*PROBLEM:*
Scan the records below for the line containing "데이크스트라는 테스트는 버그가 있음을 보여줄뿐, 없음을 보여줄수는 없다고 했다." and the line containing "- OOP가 더 나은". Copy both, plus every line between, exactly.

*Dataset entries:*

========================================================================

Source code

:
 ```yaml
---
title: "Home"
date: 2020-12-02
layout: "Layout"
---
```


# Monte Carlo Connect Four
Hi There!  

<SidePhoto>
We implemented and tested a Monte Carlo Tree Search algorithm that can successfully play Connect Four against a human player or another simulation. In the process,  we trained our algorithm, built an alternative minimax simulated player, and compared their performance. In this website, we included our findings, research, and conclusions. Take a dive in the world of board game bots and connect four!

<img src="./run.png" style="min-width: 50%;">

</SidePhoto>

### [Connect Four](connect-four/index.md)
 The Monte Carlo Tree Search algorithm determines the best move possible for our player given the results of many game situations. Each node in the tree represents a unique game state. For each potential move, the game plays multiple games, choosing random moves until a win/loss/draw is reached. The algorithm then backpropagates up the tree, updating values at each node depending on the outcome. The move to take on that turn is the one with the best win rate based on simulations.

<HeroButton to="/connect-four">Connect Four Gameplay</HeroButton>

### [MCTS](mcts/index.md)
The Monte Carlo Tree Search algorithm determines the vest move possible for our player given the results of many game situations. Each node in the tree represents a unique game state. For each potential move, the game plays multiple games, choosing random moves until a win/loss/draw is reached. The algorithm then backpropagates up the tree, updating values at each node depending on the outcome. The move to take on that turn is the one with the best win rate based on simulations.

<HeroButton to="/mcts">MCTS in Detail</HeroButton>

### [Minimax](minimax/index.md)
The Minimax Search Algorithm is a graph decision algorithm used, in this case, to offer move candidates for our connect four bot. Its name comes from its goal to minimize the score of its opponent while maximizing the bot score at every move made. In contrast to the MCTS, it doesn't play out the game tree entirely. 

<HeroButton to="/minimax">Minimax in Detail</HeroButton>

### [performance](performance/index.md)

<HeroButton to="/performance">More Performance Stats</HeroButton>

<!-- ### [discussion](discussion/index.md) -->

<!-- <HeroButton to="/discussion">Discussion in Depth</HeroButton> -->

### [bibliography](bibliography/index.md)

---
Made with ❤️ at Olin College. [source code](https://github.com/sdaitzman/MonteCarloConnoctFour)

========================================================================

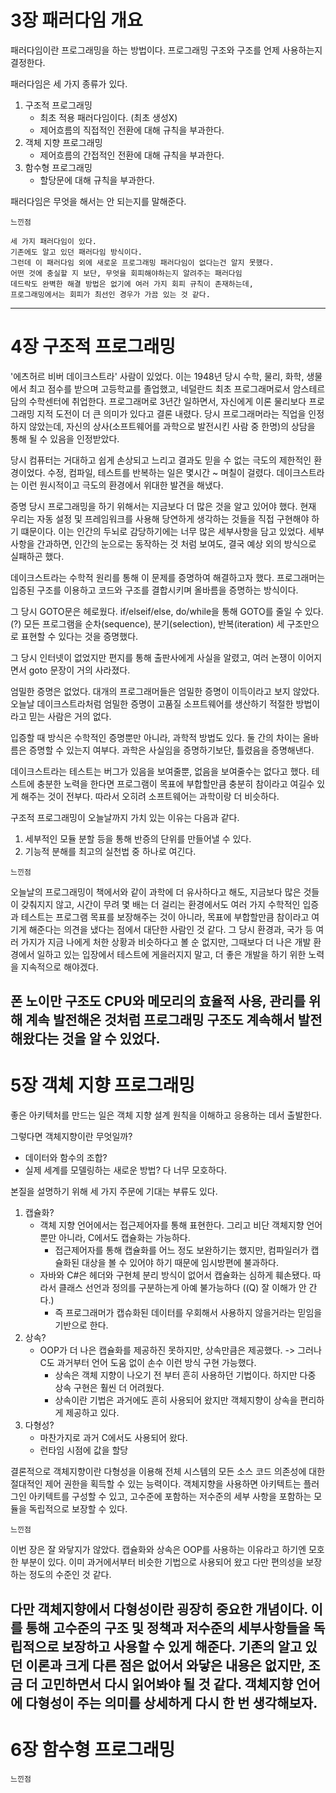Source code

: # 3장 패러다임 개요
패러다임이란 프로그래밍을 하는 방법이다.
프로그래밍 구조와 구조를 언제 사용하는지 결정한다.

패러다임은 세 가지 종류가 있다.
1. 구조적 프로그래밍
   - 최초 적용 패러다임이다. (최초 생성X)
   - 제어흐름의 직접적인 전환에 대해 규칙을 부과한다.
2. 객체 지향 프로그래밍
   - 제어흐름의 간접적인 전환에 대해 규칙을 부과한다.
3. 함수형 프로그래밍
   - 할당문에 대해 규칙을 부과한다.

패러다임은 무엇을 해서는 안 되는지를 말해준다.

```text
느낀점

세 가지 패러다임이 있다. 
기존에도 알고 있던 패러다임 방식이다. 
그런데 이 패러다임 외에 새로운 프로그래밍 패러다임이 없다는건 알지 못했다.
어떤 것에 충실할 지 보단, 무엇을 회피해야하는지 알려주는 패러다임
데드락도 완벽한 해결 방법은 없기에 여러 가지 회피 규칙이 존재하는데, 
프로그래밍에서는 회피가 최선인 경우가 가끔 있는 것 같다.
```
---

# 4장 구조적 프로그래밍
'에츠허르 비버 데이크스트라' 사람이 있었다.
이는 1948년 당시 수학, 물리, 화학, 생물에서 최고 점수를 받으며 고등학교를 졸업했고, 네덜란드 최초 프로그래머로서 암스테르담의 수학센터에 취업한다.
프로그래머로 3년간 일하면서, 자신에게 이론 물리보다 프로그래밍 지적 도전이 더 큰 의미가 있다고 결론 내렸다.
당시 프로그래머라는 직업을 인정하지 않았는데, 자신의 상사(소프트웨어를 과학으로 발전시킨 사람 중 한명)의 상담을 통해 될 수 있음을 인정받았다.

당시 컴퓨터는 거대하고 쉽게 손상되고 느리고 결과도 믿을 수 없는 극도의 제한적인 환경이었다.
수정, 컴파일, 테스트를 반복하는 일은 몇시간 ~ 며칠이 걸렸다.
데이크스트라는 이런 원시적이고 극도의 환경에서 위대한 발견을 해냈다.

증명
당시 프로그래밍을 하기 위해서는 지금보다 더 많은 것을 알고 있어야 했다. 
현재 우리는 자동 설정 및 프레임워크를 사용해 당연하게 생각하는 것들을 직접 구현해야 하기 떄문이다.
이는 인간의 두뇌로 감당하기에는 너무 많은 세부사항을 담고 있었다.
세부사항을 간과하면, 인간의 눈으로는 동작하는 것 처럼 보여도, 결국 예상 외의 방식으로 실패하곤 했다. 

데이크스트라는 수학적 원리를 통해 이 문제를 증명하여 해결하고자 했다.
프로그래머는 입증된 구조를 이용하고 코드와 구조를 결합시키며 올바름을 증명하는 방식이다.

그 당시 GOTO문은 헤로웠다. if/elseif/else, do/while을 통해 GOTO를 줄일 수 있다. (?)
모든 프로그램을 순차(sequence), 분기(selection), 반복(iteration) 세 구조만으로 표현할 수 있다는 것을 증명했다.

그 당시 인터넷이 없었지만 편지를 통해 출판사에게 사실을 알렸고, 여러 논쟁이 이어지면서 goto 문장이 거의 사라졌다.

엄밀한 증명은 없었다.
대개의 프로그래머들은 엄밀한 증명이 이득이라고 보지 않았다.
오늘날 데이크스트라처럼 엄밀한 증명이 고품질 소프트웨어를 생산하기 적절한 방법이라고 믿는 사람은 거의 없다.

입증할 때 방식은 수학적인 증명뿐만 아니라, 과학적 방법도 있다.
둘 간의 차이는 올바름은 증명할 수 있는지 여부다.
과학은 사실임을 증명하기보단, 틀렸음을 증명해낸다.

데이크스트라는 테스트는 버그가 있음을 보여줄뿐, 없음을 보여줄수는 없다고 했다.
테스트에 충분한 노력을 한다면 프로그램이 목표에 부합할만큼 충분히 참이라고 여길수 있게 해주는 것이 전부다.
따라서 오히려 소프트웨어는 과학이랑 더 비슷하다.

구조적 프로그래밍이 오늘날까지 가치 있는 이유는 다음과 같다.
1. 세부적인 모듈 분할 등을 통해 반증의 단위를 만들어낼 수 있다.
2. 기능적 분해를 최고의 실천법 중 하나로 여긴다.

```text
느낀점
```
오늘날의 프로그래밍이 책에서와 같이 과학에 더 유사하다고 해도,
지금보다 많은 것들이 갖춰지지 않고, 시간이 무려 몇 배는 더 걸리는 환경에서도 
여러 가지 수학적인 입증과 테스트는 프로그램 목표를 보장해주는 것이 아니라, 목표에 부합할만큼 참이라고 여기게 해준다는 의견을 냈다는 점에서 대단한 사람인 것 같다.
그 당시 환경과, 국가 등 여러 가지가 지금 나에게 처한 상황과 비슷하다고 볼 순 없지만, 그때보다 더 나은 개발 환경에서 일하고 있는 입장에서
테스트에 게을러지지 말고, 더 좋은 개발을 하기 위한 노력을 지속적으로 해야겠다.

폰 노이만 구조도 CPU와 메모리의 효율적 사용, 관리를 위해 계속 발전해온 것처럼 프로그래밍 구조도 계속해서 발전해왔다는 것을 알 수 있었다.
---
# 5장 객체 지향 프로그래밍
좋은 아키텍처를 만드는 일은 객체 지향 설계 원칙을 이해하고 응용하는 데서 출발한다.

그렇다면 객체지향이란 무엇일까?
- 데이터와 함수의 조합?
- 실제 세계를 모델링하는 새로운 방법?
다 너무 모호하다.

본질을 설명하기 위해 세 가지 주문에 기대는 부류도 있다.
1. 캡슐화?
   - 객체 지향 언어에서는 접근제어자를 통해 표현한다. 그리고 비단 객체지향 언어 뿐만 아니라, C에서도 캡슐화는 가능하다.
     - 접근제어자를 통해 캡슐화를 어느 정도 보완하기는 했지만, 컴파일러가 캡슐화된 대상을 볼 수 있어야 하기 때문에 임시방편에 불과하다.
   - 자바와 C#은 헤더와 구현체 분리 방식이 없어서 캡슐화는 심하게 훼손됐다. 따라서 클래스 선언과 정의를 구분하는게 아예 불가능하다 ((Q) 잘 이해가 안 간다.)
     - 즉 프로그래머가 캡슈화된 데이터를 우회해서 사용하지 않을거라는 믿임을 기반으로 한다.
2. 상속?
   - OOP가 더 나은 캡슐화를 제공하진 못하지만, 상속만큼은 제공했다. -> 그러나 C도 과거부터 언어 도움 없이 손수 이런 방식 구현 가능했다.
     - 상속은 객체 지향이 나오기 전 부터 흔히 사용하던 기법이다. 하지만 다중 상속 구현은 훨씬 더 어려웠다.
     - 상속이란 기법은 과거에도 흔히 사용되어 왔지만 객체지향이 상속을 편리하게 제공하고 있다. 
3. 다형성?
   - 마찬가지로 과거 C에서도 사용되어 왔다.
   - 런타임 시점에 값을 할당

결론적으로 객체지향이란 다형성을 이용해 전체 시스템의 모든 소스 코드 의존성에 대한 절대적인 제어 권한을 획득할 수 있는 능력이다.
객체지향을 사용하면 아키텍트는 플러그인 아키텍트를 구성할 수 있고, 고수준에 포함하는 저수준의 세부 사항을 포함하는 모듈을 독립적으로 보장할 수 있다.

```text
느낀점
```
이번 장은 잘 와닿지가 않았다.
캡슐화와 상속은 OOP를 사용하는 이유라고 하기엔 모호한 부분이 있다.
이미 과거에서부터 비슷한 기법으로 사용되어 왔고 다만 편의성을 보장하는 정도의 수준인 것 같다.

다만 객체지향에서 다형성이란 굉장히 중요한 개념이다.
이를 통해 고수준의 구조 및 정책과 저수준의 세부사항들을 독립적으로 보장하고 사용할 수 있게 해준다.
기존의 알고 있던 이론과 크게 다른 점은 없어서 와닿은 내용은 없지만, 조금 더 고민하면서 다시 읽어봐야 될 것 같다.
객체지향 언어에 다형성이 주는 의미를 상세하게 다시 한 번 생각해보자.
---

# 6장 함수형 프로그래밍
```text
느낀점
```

========================================================================

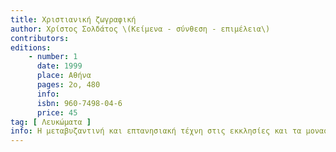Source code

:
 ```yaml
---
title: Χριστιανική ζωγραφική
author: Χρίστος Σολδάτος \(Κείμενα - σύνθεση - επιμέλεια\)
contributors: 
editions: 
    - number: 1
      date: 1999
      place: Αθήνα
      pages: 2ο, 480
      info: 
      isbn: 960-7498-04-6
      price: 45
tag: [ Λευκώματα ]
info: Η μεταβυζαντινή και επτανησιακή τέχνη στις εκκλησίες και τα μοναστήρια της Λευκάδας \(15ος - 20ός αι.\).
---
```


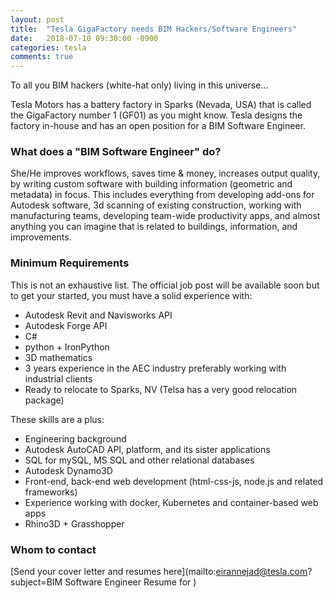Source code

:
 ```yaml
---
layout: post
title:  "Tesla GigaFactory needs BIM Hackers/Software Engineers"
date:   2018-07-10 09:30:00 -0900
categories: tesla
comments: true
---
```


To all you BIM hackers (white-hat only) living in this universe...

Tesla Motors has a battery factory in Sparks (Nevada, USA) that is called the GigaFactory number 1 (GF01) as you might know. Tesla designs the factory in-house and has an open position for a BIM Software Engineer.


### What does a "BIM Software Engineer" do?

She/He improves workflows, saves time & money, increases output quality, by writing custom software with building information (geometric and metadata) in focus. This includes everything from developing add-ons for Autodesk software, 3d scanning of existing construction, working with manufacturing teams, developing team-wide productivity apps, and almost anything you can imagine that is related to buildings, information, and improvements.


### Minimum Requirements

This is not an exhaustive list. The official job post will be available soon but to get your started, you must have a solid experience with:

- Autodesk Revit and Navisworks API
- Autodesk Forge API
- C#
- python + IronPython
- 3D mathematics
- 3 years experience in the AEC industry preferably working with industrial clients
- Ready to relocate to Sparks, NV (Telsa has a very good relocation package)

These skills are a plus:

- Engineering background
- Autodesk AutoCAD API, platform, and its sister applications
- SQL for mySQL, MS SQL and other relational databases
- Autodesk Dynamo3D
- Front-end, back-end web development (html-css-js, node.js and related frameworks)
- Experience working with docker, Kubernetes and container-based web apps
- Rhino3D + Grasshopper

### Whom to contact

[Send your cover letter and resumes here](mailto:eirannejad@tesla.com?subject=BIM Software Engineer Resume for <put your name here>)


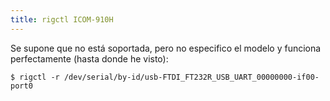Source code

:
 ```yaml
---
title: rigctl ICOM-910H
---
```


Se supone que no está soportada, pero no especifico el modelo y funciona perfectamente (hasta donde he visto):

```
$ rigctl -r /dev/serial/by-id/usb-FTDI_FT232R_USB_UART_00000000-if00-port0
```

========================================================================

*REPLY TO THE EXERCISE:*
데이크스트라는 테스트는 버그가 있음을 보여줄뿐, 없음을 보여줄수는 없다고 했다.
테스트에 충분한 노력을 한다면 프로그램이 목표에 부합할만큼 충분히 참이라고 여길수 있게 해주는 것이 전부다.
따라서 오히려 소프트웨어는 과학이랑 더 비슷하다.

구조적 프로그래밍이 오늘날까지 가치 있는 이유는 다음과 같다.
1. 세부적인 모듈 분할 등을 통해 반증의 단위를 만들어낼 수 있다.
2. 기능적 분해를 최고의 실천법 중 하나로 여긴다.

```text
느낀점
```
오늘날의 프로그래밍이 책에서와 같이 과학에 더 유사하다고 해도,
지금보다 많은 것들이 갖춰지지 않고, 시간이 무려 몇 배는 더 걸리는 환경에서도 
여러 가지 수학적인 입증과 테스트는 프로그램 목표를 보장해주는 것이 아니라, 목표에 부합할만큼 참이라고 여기게 해준다는 의견을 냈다는 점에서 대단한 사람인 것 같다.
그 당시 환경과, 국가 등 여러 가지가 지금 나에게 처한 상황과 비슷하다고 볼 순 없지만, 그때보다 더 나은 개발 환경에서 일하고 있는 입장에서
테스트에 게을러지지 말고, 더 좋은 개발을 하기 위한 노력을 지속적으로 해야겠다.

폰 노이만 구조도 CPU와 메모리의 효율적 사용, 관리를 위해 계속 발전해온 것처럼 프로그래밍 구조도 계속해서 발전해왔다는 것을 알 수 있었다.
---
# 5장 객체 지향 프로그래밍
좋은 아키텍처를 만드는 일은 객체 지향 설계 원칙을 이해하고 응용하는 데서 출발한다.

그렇다면 객체지향이란 무엇일까?
- 데이터와 함수의 조합?
- 실제 세계를 모델링하는 새로운 방법?
다 너무 모호하다.

본질을 설명하기 위해 세 가지 주문에 기대는 부류도 있다.
1. 캡슐화?
   - 객체 지향 언어에서는 접근제어자를 통해 표현한다. 그리고 비단 객체지향 언어 뿐만 아니라, C에서도 캡슐화는 가능하다.
     - 접근제어자를 통해 캡슐화를 어느 정도 보완하기는 했지만, 컴파일러가 캡슐화된 대상을 볼 수 있어야 하기 때문에 임시방편에 불과하다.
   - 자바와 C#은 헤더와 구현체 분리 방식이 없어서 캡슐화는 심하게 훼손됐다. 따라서 클래스 선언과 정의를 구분하는게 아예 불가능하다 ((Q) 잘 이해가 안 간다.)
     - 즉 프로그래머가 캡슈화된 데이터를 우회해서 사용하지 않을거라는 믿임을 기반으로 한다.
2. 상속?
   - OOP가 더 나은 캡슐화를 제공하진 못하지만, 상속만큼은 제공했다. -> 그러나 C도 과거부터 언어 도움 없이 손수 이런 방식 구현 가능했다.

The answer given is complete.